In this 2007 Op-Ed, Judge Morris Hoffman explains the study he and two economists conducted to compare the quality of defense put forth by public defenders versus private attorneys. The study found the clients of public defenders were given significantly longer sentences than the clients of private attorneys. However, the study’s authors suggest this difference is due to guilty defendants self-selecting a public defense. The study’s abstract:
An econometric study of all felony cases filed in Denver, Colorado, in 2002, shows that public defenders achieved poorer outcomes than their privately retained counterparts, measured by the actual sentences defendants received. But this study suggests that the traditional explanation for this difference – underfunding resulting in overburdened public defenders – may not tell the whole story. The authors discovered a large segment of what they call “marginally indigent” defendants, who appear capable of hiring private counsel if the charges against them are sufficiently serious. These results suggest that at least one explanation for poor public defender outcomes may be that public defender clients, by self-selection, tend to have less defensible cases. If marginally indigent defendants can find the money to hire private counsel when the charges are sufficiently serious, perhaps they can also find the money when they are innocent, or think they have a strong case.

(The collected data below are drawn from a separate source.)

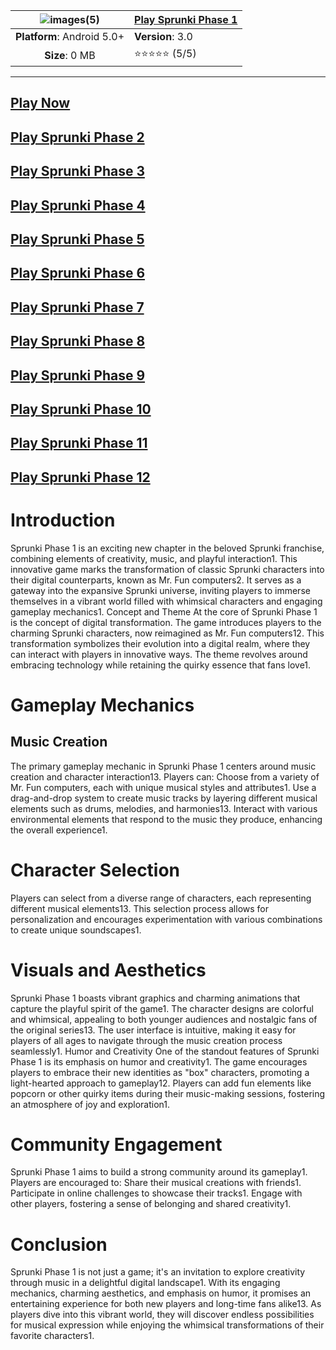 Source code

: |![images(5)](https://github.com/user-attachments/assets/03080c9a-96b6-4659-8e21-6f3a780ea389)| [**Play Sprunki Phase 1**](https://modmeme.com/)  |
|:-------------------------------------------------:|-----------------------|
| **Platform**: Android 5.0+                       | **Version**: 3.0     |
| **Size**: 0 MB                                  | ⭐⭐⭐⭐⭐ (5/5) |
---
## [Play Now](https://apkitech.com/)
## [Play Sprunki Phase 2](https://github.com/SprunkiPhase-2)
## [Play Sprunki Phase 3](https://github.com/SprunkiPhase-3)
## [Play Sprunki Phase 4](https://github.com/sprunkin-phase-4)
## [Play Sprunki Phase 5](https://github.com/sprunkin-phase-5)
## [Play Sprunki Phase 6](https://github.com/sprunkin-phase-6)
## [Play Sprunki Phase 7](https://github.com/sprunki-phase-7-online)
## [Play Sprunki Phase 8](https://github.com/sprunkin-fase8)
## [Play Sprunki Phase 9](https://github.com/sprunkin-fase9)
## [Play Sprunki Phase 10](https://github.com/Sprunkin-Phase10)
## [Play Sprunki Phase 11](https://github.com/Sprunkin-Phase11)
## [Play Sprunki Phase 12](https://github.com/Sprunkin-Phase12)



# Introduction
Sprunki Phase 1 is an exciting new chapter in the beloved Sprunki franchise, combining elements of creativity, music, and playful interaction1. This innovative game marks the transformation of classic Sprunki characters into their digital counterparts, known as Mr. Fun computers2. It serves as a gateway into the expansive Sprunki universe, inviting players to immerse themselves in a vibrant world filled with whimsical characters and engaging gameplay mechanics1.
Concept and Theme
At the core of Sprunki Phase 1 is the concept of digital transformation. The game introduces players to the charming Sprunki characters, now reimagined as Mr. Fun computers12. This transformation symbolizes their evolution into a digital realm, where they can interact with players in innovative ways. The theme revolves around embracing technology while retaining the quirky essence that fans love1.
# Gameplay Mechanics
## Music Creation
The primary gameplay mechanic in Sprunki Phase 1 centers around music creation and character interaction13. Players can:
Choose from a variety of Mr. Fun computers, each with unique musical styles and attributes1.
Use a drag-and-drop system to create music tracks by layering different musical elements such as drums, melodies, and harmonies13.
Interact with various environmental elements that respond to the music they produce, enhancing the overall experience1.
# Character Selection
Players can select from a diverse range of characters, each representing different musical elements13. This selection process allows for personalization and encourages experimentation with various combinations to create unique soundscapes1.
# Visuals and Aesthetics
Sprunki Phase 1 boasts vibrant graphics and charming animations that capture the playful spirit of the game1. The character designs are colorful and whimsical, appealing to both younger audiences and nostalgic fans of the original series13. The user interface is intuitive, making it easy for players of all ages to navigate through the music creation process seamlessly1.
Humor and Creativity
One of the standout features of Sprunki Phase 1 is its emphasis on humor and creativity1. The game encourages players to embrace their new identities as "box" characters, promoting a light-hearted approach to gameplay12. Players can add fun elements like popcorn or other quirky items during their music-making sessions, fostering an atmosphere of joy and exploration1.
# Community Engagement
Sprunki Phase 1 aims to build a strong community around its gameplay1. Players are encouraged to:
Share their musical creations with friends1.
Participate in online challenges to showcase their tracks1.
Engage with other players, fostering a sense of belonging and shared creativity1.
# Conclusion
Sprunki Phase 1 is not just a game; it's an invitation to explore creativity through music in a delightful digital landscape1. With its engaging mechanics, charming aesthetics, and emphasis on humor, it promises an entertaining experience for both new players and long-time fans alike13. As players dive into this vibrant world, they will discover endless possibilities for musical expression while enjoying the whimsical transformations of their favorite characters1.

If the truly guilty are more likely to pick a public defender rather than consume their own resources on a private attorney, we would expect public defenders’ clients to have longer average life-sentences.
It’s an interesting point, but it’s hard to verify. There would have to be a way to measure the proportion of guilty clients outside of tallying guilty verdicts and plea bargains. There’d also have to be a way to isolate the variable of guilt, which may be tricky since income is also an important variable and certain criminal activity is correlated with certain socioeconomic levels. There’s also the variable of how overworked different attorneys become–how would researchers quantify “overworked” and how would they compare public vs. private attorneys accordingly?
I’d also be interested to read studies about the demographics of people who choose to become defense attorneys compared to prosecutors. Are there measurable psychological and personality differences? Do those differences affect work performance?
Anyone have any info on this?
I have no idea how to verify anything on your list, but good to see you’re alive Monica :)
You too, buddy. :) I’m on gmail chat sometimes, you can hit me up there maybe.